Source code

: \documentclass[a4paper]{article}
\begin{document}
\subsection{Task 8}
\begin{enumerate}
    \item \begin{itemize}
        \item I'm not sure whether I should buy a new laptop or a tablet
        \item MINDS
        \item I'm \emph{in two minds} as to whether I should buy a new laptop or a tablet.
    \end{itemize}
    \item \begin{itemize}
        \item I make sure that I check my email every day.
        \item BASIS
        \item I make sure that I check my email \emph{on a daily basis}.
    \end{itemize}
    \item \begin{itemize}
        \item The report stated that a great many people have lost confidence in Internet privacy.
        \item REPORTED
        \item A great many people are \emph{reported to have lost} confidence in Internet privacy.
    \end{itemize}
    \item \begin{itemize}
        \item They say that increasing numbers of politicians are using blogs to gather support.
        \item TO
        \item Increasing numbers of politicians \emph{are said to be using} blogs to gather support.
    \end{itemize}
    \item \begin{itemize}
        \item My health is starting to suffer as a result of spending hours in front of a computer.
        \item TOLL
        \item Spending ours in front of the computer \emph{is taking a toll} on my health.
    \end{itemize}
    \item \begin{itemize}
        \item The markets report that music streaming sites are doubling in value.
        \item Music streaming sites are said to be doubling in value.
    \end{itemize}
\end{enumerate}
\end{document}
==================================================
ASSIGNMENT :: From the first line to the last, retype the data exactly.

SOLUTION TO THE PROBLEM ::
Source code

: \documentclass[a4paper]{article}
\begin{document}
\subsection{Task 8}
\begin{enumerate}
    \item \begin{itemize}
        \item I'm not sure whether I should buy a new laptop or a tablet
        \item MINDS
        \item I'm \emph{in two minds} as to whether I should buy a new laptop or a tablet.
    \end{itemize}
    \item \begin{itemize}
        \item I make sure that I check my email every day.
        \item BASIS
        \item I make sure that I check my email \emph{on a daily basis}.
    \end{itemize}
    \item \begin{itemize}
        \item The report stated that a great many people have lost confidence in Internet privacy.
        \item REPORTED
        \item A great many people are \emph{reported to have lost} confidence in Internet privacy.
    \end{itemize}
    \item \begin{itemize}
        \item They say that increasing numbers of politicians are using blogs to gather support.
        \item TO
        \item Increasing numbers of politicians \emph{are said to be using} blogs to gather support.
    \end{itemize}
    \item \begin{itemize}
        \item My health is starting to suffer as a result of spending hours in front of a computer.
        \item TOLL
        \item Spending ours in front of the computer \emph{is taking a toll} on my health.
    \end{itemize}
    \item \begin{itemize}
        \item The markets report that music streaming sites are doubling in value.
        \item Music streaming sites are said to be doubling in value.
    \end{itemize}
\end{enumerate}
\end{document}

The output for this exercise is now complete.